ShapModel.add_feat_impact

ShapModel.add_feat_impact(df_feat, drop=False, samples=None, names=None, normalize=True, group_average=False, shap_feat_importance=False, df_seq=None, sample_positions=None)[source]

Compute SHapley Additive exPlanations (SHAP) feature impact (or importance) from SHAP values and add to the feature DataFrame.

Three different scenarios for computing the feature impact are possible:

Single sample: Computes the feature impact for a selected sample.

Multiple samples: Computes the feature impact for multiple samples (all by default).

Group of samples: Computes the average feature impact for a group of samples (+ standard deviation).
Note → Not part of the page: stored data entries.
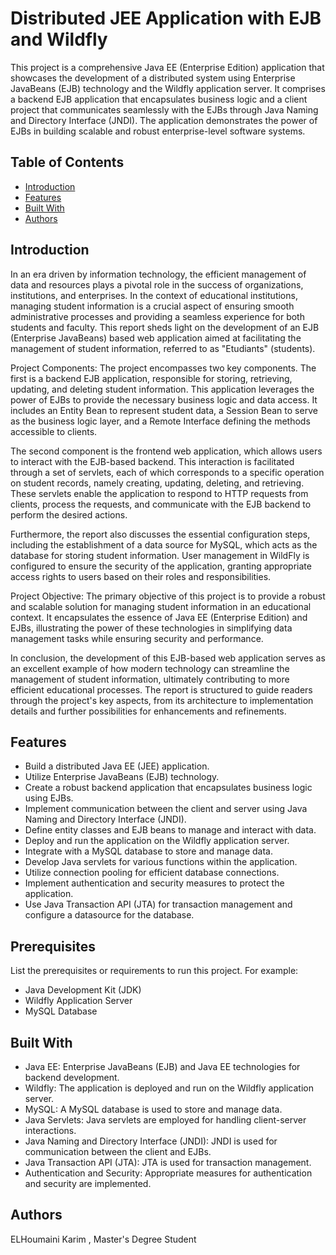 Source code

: # Distributed JEE Application with EJB and Wildfly

This project is a comprehensive Java EE (Enterprise Edition) application that showcases the development of a distributed system using Enterprise JavaBeans (EJB) technology and the Wildfly application server. It comprises a backend EJB application that encapsulates business logic and a client project that communicates seamlessly with the EJBs through Java Naming and Directory Interface (JNDI). The application demonstrates the power of EJBs in building scalable and robust enterprise-level software systems.

## Table of Contents

- [Introduction](#introduction)
- [Features](#features)
- [Built With](#built-with)
- [Authors](#authors)

## Introduction

In an era driven by information technology, the efficient management of data and resources plays a pivotal role in the success of organizations, institutions, and enterprises. In the context of educational institutions, managing student information is a crucial aspect of ensuring smooth administrative processes and providing a seamless experience for both students and faculty. This report sheds light on the development of an EJB (Enterprise JavaBeans) based web application aimed at facilitating the management of student information, referred to as "Etudiants" (students).

Project Components:
The project encompasses two key components. The first is a backend EJB application, responsible for storing, retrieving, updating, and deleting student information. This application leverages the power of EJBs to provide the necessary business logic and data access. It includes an Entity Bean to represent student data, a Session Bean to serve as the business logic layer, and a Remote Interface defining the methods accessible to clients.

The second component is the frontend web application, which allows users to interact with the EJB-based backend. This interaction is facilitated through a set of servlets, each of which corresponds to a specific operation on student records, namely creating, updating, deleting, and retrieving. These servlets enable the application to respond to HTTP requests from clients, process the requests, and communicate with the EJB backend to perform the desired actions.

Furthermore, the report also discusses the essential configuration steps, including the establishment of a data source for MySQL, which acts as the database for storing student information. User management in WildFly is configured to ensure the security of the application, granting appropriate access rights to users based on their roles and responsibilities.

Project Objective:
The primary objective of this project is to provide a robust and scalable solution for managing student information in an educational context. It encapsulates the essence of Java EE (Enterprise Edition) and EJBs, illustrating the power of these technologies in simplifying data management tasks while ensuring security and performance.

In conclusion, the development of this EJB-based web application serves as an excellent example of how modern technology can streamline the management of student information, ultimately contributing to more efficient educational processes. The report is structured to guide readers through the project's key aspects, from its architecture to implementation details and further possibilities for enhancements and refinements.

## Features

- Build a distributed Java EE (JEE) application.
- Utilize Enterprise JavaBeans (EJB) technology.
- Create a robust backend application that encapsulates business logic using EJBs.
- Implement communication between the client and server using Java Naming and Directory Interface (JNDI).
- Define entity classes and EJB beans to manage and interact with data.
- Deploy and run the application on the Wildfly application server.
- Integrate with a MySQL database to store and manage data.
- Develop Java servlets for various functions within the application.
- Utilize connection pooling for efficient database connections.
- Implement authentication and security measures to protect the application.
- Use Java Transaction API (JTA) for transaction management and configure a datasource for the database.

## Prerequisites

List the prerequisites or requirements to run this project. For example:
- Java Development Kit (JDK)
- Wildfly Application Server
- MySQL Database

## Built With

- Java EE: Enterprise JavaBeans (EJB) and Java EE technologies for backend development.
- Wildfly: The application is deployed and run on the Wildfly application server.
- MySQL: A MySQL database is used to store and manage data.
- Java Servlets: Java servlets are employed for handling client-server interactions.
- Java Naming and Directory Interface (JNDI): JNDI is used for communication between the client and EJBs.
- Java Transaction API (JTA): JTA is used for transaction management.
- Authentication and Security: Appropriate measures for authentication and security are implemented.

## Authors

ELHoumaini Karim , Master's Degree Student 


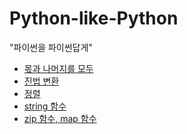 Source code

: # Python-like-Python<br>
"파이썬을 파이썬답게"

* [몫과 나머지를 모두](./arrange/divmod,unpacking.md)
* [진법 변환](./arrange/int(x,base).md)
* [정렬](./arrange/ljust,rjust,center.md)
* [string 함수](./arrange/string_module.md)
* [zip 함수, map 함수](./arrange/zip,map.md) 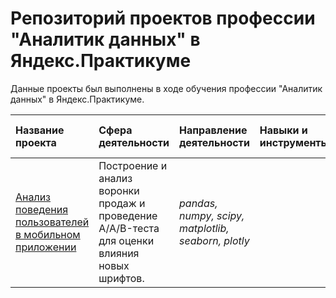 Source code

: # Репозиторий проектов профессии "Аналитик данных" в Яндекс.Практикуме

Данные проекты был выполнены в ходе обучения профессии "Аналитик данных" в Яндекс.Практикуме.  


| Название проекта | Сфера деятельности | Направление деятельности | Навыки и инструменты | Задачи проекта | Описание проекта | Ключевые слова проекта | 
| :---------------------- | :---------------------- | :---------------------- | :---------------------- | :---------------------- | :---------------------- | :---------------------- |
| [Анализ поведения пользователей в мобильном приложении](food_app_ab_test.ipynb) | Построение и анализ воронки продаж и проведение A/A/B-теста для оценки влияния новых шрифтов. | *pandas, numpy, scipy, matplotlib, seaborn, plotly* |
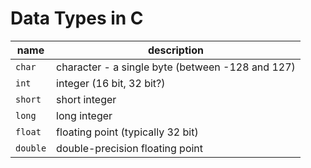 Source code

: # Data Types in C


| name    | description |
| ------- | ----------- |
| `char`  | character - a single byte        (between -128  and 127)  |
| `int`   | integer  (16 bit, 32 bit?)         |
| `short` | short integer                      |
| `long`  | long integer                       |
| `float` |  floating point (typically 32 bit) |
| `double` | double-precision floating point   |


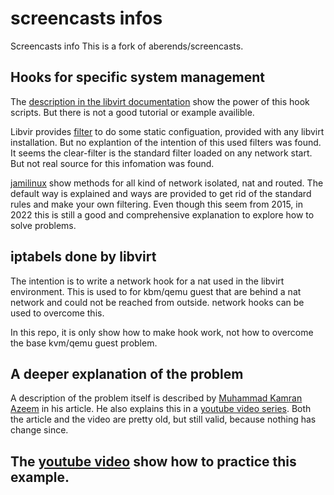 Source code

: # screencasts infos 
Screencasts info
This is a fork of aberends/screencasts. 

## Hooks for specific system management

The [description in the libvirt documentation](https://libvirt.org/hooks.html#custom-event-scripts) show the power of this hook scripts. But there is not a good tutorial or example availible.

Libvir provides [filter](https://libvirt.org/formatnwfilter.html#goals) to do some static configuation, provided with any libvirt installation. But no explantion of the intention of this used filters was found. It seems the clear-filter is the standard filter loaded on any network start. But not real source for this infomation was found.

[jamilinux](https://jamielinux.com/docs/libvirt-networking-handbook/nat-based-network.html#nat-limitations) show methods for all kind of network isolated, nat and routed. The default way is explained and ways are provided to get rid of the standard rules and make your own filtering. 
Even though this seem from 2015, in 2022 this is still a good and comprehensive explanation to explore how to solve problems.

## iptabels done by libvirt

The intention is to write a network hook for a nat used in the libvirt environment. This is used to for kbm/qemu guest that are behind a nat network and could not be reached from outside. network hooks can be used to overcome this.

In this repo, it is only show how to make hook work, not how to overcome the base kvm/qemu guest problem. 

## A deeper explanation of the problem
A description of the problem itself is described by [Muhammad Kamran Azeem](https://cooker.wbitt.com/index.php/XEN,_KVM,_Libvirt_and_IPTables) in his article. He also explains this in a [youtube video series](https://www.youtube.com/watch?v=WXCo3KOCu8o). Both the article and the video are pretty old, but still valid, because nothing has change since.

## The  [youtube video](https://www.youtube.com/watch?v=qazma4WMFEM&t=182) show how to practice this example.
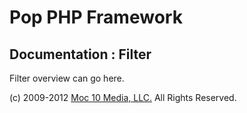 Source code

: Pop PHP Framework
=================

Documentation : Filter
----------------------

Filter overview can go here.

(c) 2009-2012 [Moc 10 Media, LLC.](http://www.moc10media.com) All Rights Reserved.
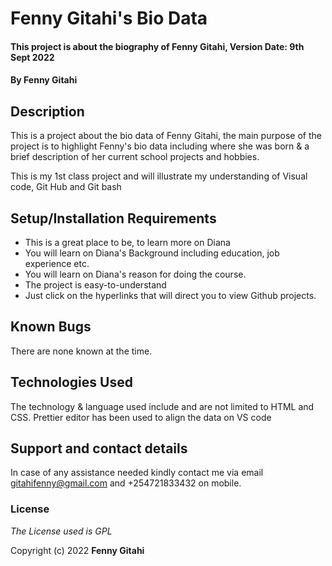 # Fenny Gitahi's Bio Data

#### This project is about the biography of Fenny Gitahi, Version Date: 9th Sept 2022

#### By **Fenny Gitahi**

## Description

This is a project about the bio data of Fenny Gitahi, the main purpose of the project is to highlight Fenny's bio data including where she was born & a brief description of her current school projects and hobbies. 

This is my 1st class project and will illustrate my understanding of Visual code, Git Hub and Git bash

## Setup/Installation Requirements

- This is a great place to be, to learn more on Diana
- You will learn on Diana's Background including education, job experience etc.
- You will learn on Diana's reason for doing the course.
- The project is easy-to-understand
- Just click on the hyperlinks that will direct you to view Github projects.

## Known Bugs

There are none known at the time. 

## Technologies Used

The technology & language used include and are not limited to HTML and CSS. Prettier editor has been used to align the data on VS code

## Support and contact details

In case of any assistance needed kindly contact me via email gitahifenny@gmail.com and +254721833432 on mobile.

### License

_The License used is GPL_

Copyright (c) 2022 **Fenny Gitahi**

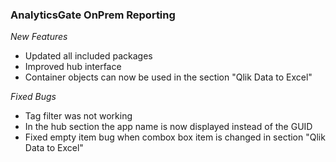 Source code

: ### AnalyticsGate OnPrem Reporting

*New Features*
- Updated all included packages
- Improved hub interface
- Container objects can now be used in the section "Qlik Data to Excel"

*Fixed Bugs*
- Tag filter was not working
- In the hub section the app name is now displayed instead of the GUID
- Fixed empty item bug when combox box item is changed in section "Qlik Data to Excel"
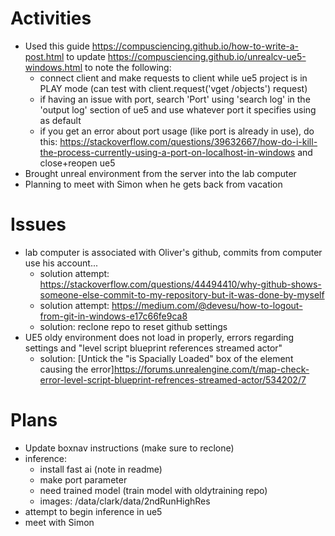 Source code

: # Activities

* Used this guide https://compusciencing.github.io/how-to-write-a-post.html to update https://compusciencing.github.io/unrealcv-ue5-windows.html to note the following:
  * connect client and make requests to client while ue5 project is in PLAY mode (can test with client.request('vget /objects') request)
  * if having an issue with port, search 'Port' using 'search log' in the 'output log' section of ue5 and use whatever port it specifies using as default
  * if you get an error about port usage (like port is already in use), do this: https://stackoverflow.com/questions/39632667/how-do-i-kill-the-process-currently-using-a-port-on-localhost-in-windows and close+reopen ue5
* Brought unreal environment from the server into the lab computer
* Planning to meet with Simon when he gets back from vacation 

# Issues

* lab computer is associated with Oliver's github, commits from computer use his account...
  * solution attempt: https://stackoverflow.com/questions/44494410/why-github-shows-someone-else-commit-to-my-repository-but-it-was-done-by-myself
  * solution attempt: https://medium.com/@devesu/how-to-logout-from-git-in-windows-e17c66fe9ca8
  * solution: reclone repo to reset github settings
* UE5 oldy environment does not load in properly, errors regarding settings and "level script blueprint references streamed actor"
  * solution: [Untick the "is Spacially Loaded" box of the element causing the error]https://forums.unrealengine.com/t/map-check-error-level-script-blueprint-refrences-streamed-actor/534202/7

# Plans
* Update boxnav instructions (make sure to reclone)
* inference:
  * install fast ai (note in readme)
  * make port parameter
  * need trained model (train model with oldytraining repo)
  * images: /data/clark/data/2ndRunHighRes
* attempt to begin inference in ue5
* meet with Simon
The calculated feature impacts are added to df_feat as new columns named feat_impact_'name(s)', corresponding to each sample or group. Additionally, the SHAP value-based feature importance can be included as feat_importance column.

Added in version 0.1.0.

Parameters:

df_feat (pd.DataFrame, shape (n_features, n_feature_info)) – Feature DataFrame with a unique identifier, scale information, statistics, and positions for each feature.
drop (bool, default=False) – If True, allow dropping of already existing feature impact and feature importance columns from df_feat before inserting.
samples (int, list of int, str, list of str, or None) – Sample(s) to compute the feature impact for, given either as row position(s) in shap_values or as entry name(s) (str) from the entry column of df_seq (resolved to the matching row(s)). If None, the impact for each sample will be returned.
names (str or list of str, optional) –
Unique name(s) used for the feature impact columns. When provided, they should align with samples as follows:
- Single sample: name as string and samples as integer or entry name.
- Multiple samples: name as list of string and samples as corresponding list.
- Group: name as string and samples as list, each indicating a group sample.
If samples is None (all samples are considered), name must be list with names for each sample. When samples is given as entry name(s) and names is None, the entry name(s) are used.
normalize (bool, default=True) – If True, normalize the feature impact to percentage.
group_average (bool, default=False) – If True, compute the average of samples given by samples.
shap_feat_importance (bool, default=False) – If True, include feature importance (i.e., absolute average SHAP values) instead of impact to df_feat.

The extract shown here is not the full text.